▶ **Exercise brief**: The full set of lines below has to be duplicated exactly, with no picture kept.

▶ **Data for processing**:
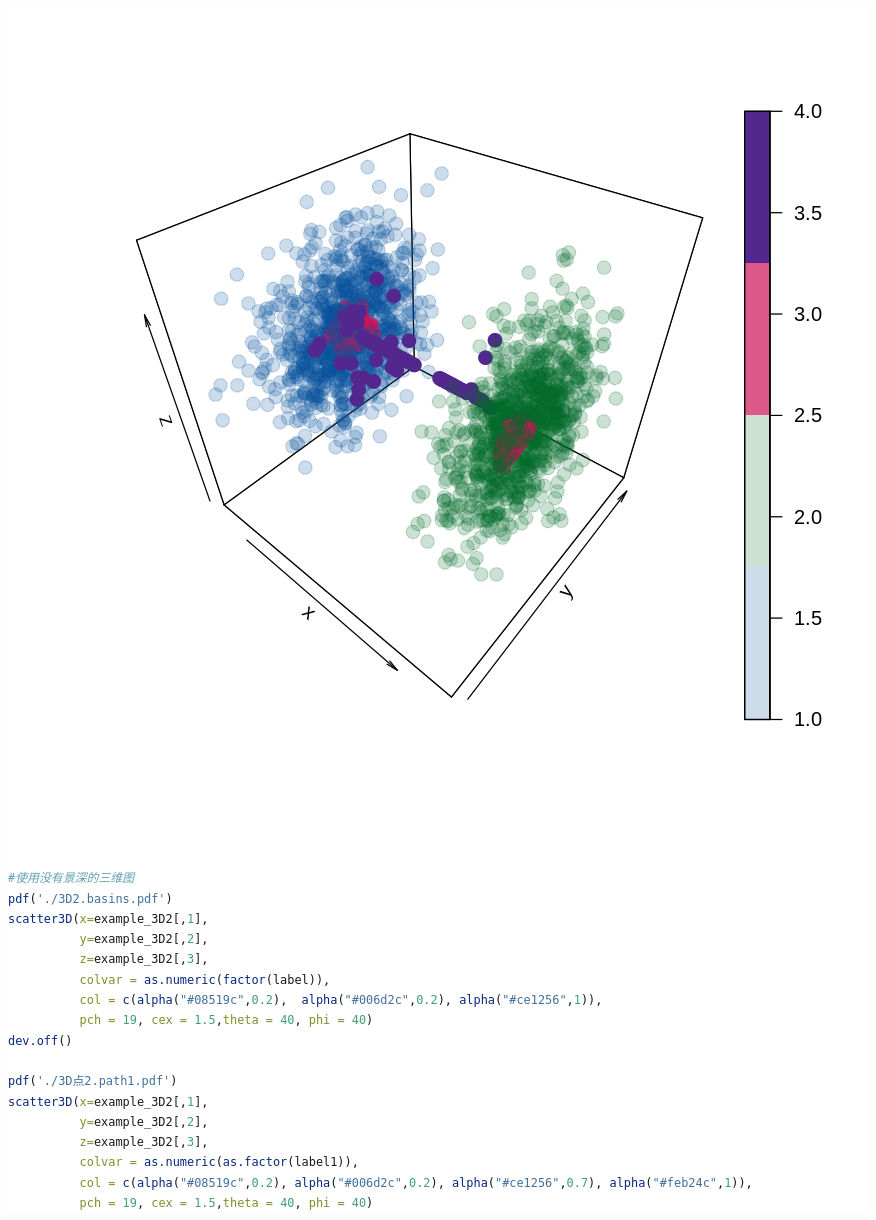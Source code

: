 ![png](output_26_0.png)



```R
#使用没有景深的三维图
pdf('./3D2.basins.pdf')
scatter3D(x=example_3D2[,1],
          y=example_3D2[,2], 
          z=example_3D2[,3], 
          colvar = as.numeric(factor(label)), 
          col = c(alpha("#08519c",0.2),  alpha("#006d2c",0.2), alpha("#ce1256",1)),
          pch = 19, cex = 1.5,theta = 40, phi = 40)
dev.off()

pdf('./3D点2.path1.pdf')
scatter3D(x=example_3D2[,1],
          y=example_3D2[,2], 
          z=example_3D2[,3], 
          colvar = as.numeric(as.factor(label1)), 
          col = c(alpha("#08519c",0.2), alpha("#006d2c",0.2), alpha("#ce1256",0.7), alpha("#feb24c",1)),
          pch = 19, cex = 1.5,theta = 40, phi = 40)
```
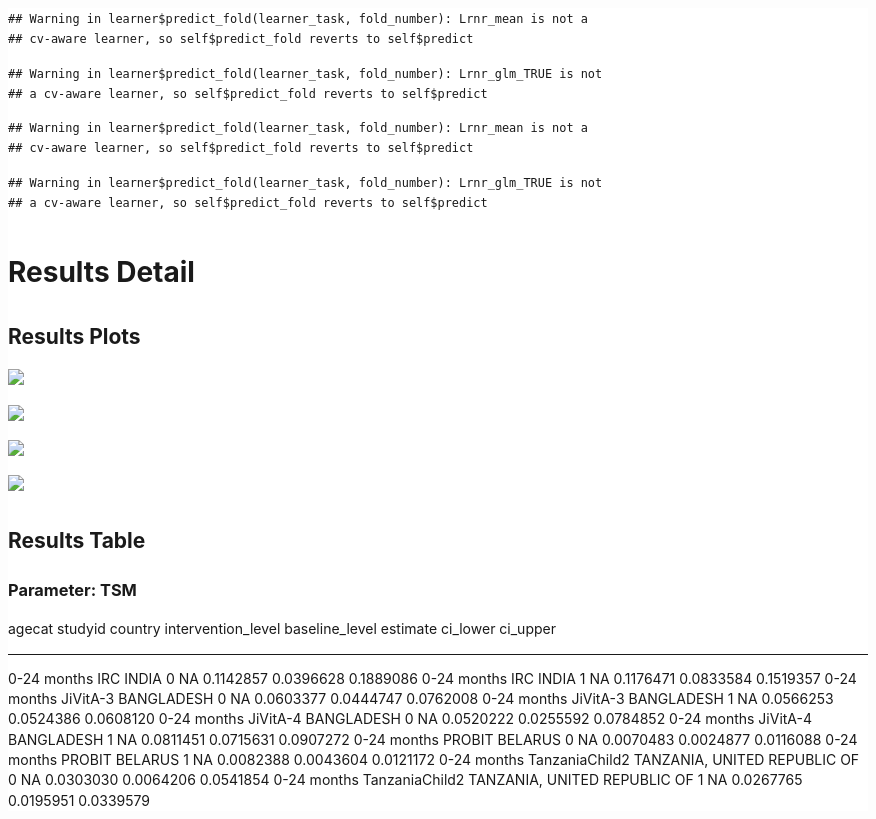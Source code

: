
 ```
## Warning in learner$predict_fold(learner_task, fold_number): Lrnr_mean is not a
## cv-aware learner, so self$predict_fold reverts to self$predict
```

```
## Warning in learner$predict_fold(learner_task, fold_number): Lrnr_glm_TRUE is not
## a cv-aware learner, so self$predict_fold reverts to self$predict
```

```
## Warning in learner$predict_fold(learner_task, fold_number): Lrnr_mean is not a
## cv-aware learner, so self$predict_fold reverts to self$predict
```

```
## Warning in learner$predict_fold(learner_task, fold_number): Lrnr_glm_TRUE is not
## a cv-aware learner, so self$predict_fold reverts to self$predict
```




# Results Detail

## Results Plots
![](/tmp/1dd60150-4946-49a3-b4be-8e837309696c/97e921b3-0346-47e2-8cd7-e3315646dac3/REPORT_files/figure-html/plot_tsm-1.png)

![](/tmp/1dd60150-4946-49a3-b4be-8e837309696c/97e921b3-0346-47e2-8cd7-e3315646dac3/REPORT_files/figure-html/plot_rr-1.png)



![](/tmp/1dd60150-4946-49a3-b4be-8e837309696c/97e921b3-0346-47e2-8cd7-e3315646dac3/REPORT_files/figure-html/plot_paf-1.png)

![](/tmp/1dd60150-4946-49a3-b4be-8e837309696c/97e921b3-0346-47e2-8cd7-e3315646dac3/REPORT_files/figure-html/plot_par-1.png)

## Results Table

### Parameter: TSM


agecat        studyid          country                        intervention_level   baseline_level     estimate    ci_lower    ci_upper
------------  ---------------  -----------------------------  -------------------  ---------------  ----------  ----------  ----------
0-24 months   IRC              INDIA                          0                    NA                0.1142857   0.0396628   0.1889086
0-24 months   IRC              INDIA                          1                    NA                0.1176471   0.0833584   0.1519357
0-24 months   JiVitA-3         BANGLADESH                     0                    NA                0.0603377   0.0444747   0.0762008
0-24 months   JiVitA-3         BANGLADESH                     1                    NA                0.0566253   0.0524386   0.0608120
0-24 months   JiVitA-4         BANGLADESH                     0                    NA                0.0520222   0.0255592   0.0784852
0-24 months   JiVitA-4         BANGLADESH                     1                    NA                0.0811451   0.0715631   0.0907272
0-24 months   PROBIT           BELARUS                        0                    NA                0.0070483   0.0024877   0.0116088
0-24 months   PROBIT           BELARUS                        1                    NA                0.0082388   0.0043604   0.0121172
0-24 months   TanzaniaChild2   TANZANIA, UNITED REPUBLIC OF   0                    NA                0.0303030   0.0064206   0.0541854
0-24 months   TanzaniaChild2   TANZANIA, UNITED REPUBLIC OF   1                    NA                0.0267765   0.0195951   0.0339579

▶ **The completed task**:
Source code

: ![png](output_26_0.png)



```R
#使用没有景深的三维图
pdf('./3D2.basins.pdf')
scatter3D(x=example_3D2[,1],
          y=example_3D2[,2], 
          z=example_3D2[,3], 
          colvar = as.numeric(factor(label)), 
          col = c(alpha("#08519c",0.2),  alpha("#006d2c",0.2), alpha("#ce1256",1)),
          pch = 19, cex = 1.5,theta = 40, phi = 40)
dev.off()

pdf('./3D点2.path1.pdf')
scatter3D(x=example_3D2[,1],
          y=example_3D2[,2], 
          z=example_3D2[,3], 
          colvar = as.numeric(as.factor(label1)), 
          col = c(alpha("#08519c",0.2), alpha("#006d2c",0.2), alpha("#ce1256",0.7), alpha("#feb24c",1)),
          pch = 19, cex = 1.5,theta = 40, phi = 40)
```
Source code

:
 ```
## Warning in learner$predict_fold(learner_task, fold_number): Lrnr_mean is not a
## cv-aware learner, so self$predict_fold reverts to self$predict
```

```
## Warning in learner$predict_fold(learner_task, fold_number): Lrnr_glm_TRUE is not
## a cv-aware learner, so self$predict_fold reverts to self$predict
```

```
## Warning in learner$predict_fold(learner_task, fold_number): Lrnr_mean is not a
## cv-aware learner, so self$predict_fold reverts to self$predict
```

```
## Warning in learner$predict_fold(learner_task, fold_number): Lrnr_glm_TRUE is not
## a cv-aware learner, so self$predict_fold reverts to self$predict
```




# Results Detail

## Results Plots
![](/tmp/1dd60150-4946-49a3-b4be-8e837309696c/97e921b3-0346-47e2-8cd7-e3315646dac3/REPORT_files/figure-html/plot_tsm-1.png)

![](/tmp/1dd60150-4946-49a3-b4be-8e837309696c/97e921b3-0346-47e2-8cd7-e3315646dac3/REPORT_files/figure-html/plot_rr-1.png)



![](/tmp/1dd60150-4946-49a3-b4be-8e837309696c/97e921b3-0346-47e2-8cd7-e3315646dac3/REPORT_files/figure-html/plot_paf-1.png)

![](/tmp/1dd60150-4946-49a3-b4be-8e837309696c/97e921b3-0346-47e2-8cd7-e3315646dac3/REPORT_files/figure-html/plot_par-1.png)

## Results Table

### Parameter: TSM


agecat        studyid          country                        intervention_level   baseline_level     estimate    ci_lower    ci_upper
------------  ---------------  -----------------------------  -------------------  ---------------  ----------  ----------  ----------
0-24 months   IRC              INDIA                          0                    NA                0.1142857   0.0396628   0.1889086
0-24 months   IRC              INDIA                          1                    NA                0.1176471   0.0833584   0.1519357
0-24 months   JiVitA-3         BANGLADESH                     0                    NA                0.0603377   0.0444747   0.0762008
0-24 months   JiVitA-3         BANGLADESH                     1                    NA                0.0566253   0.0524386   0.0608120
0-24 months   JiVitA-4         BANGLADESH                     0                    NA                0.0520222   0.0255592   0.0784852
0-24 months   JiVitA-4         BANGLADESH                     1                    NA                0.0811451   0.0715631   0.0907272
0-24 months   PROBIT           BELARUS                        0                    NA                0.0070483   0.0024877   0.0116088
0-24 months   PROBIT           BELARUS                        1                    NA                0.0082388   0.0043604   0.0121172
0-24 months   TanzaniaChild2   TANZANIA, UNITED REPUBLIC OF   0                    NA                0.0303030   0.0064206   0.0541854
0-24 months   TanzaniaChild2   TANZANIA, UNITED REPUBLIC OF   1                    NA                0.0267765   0.0195951   0.0339579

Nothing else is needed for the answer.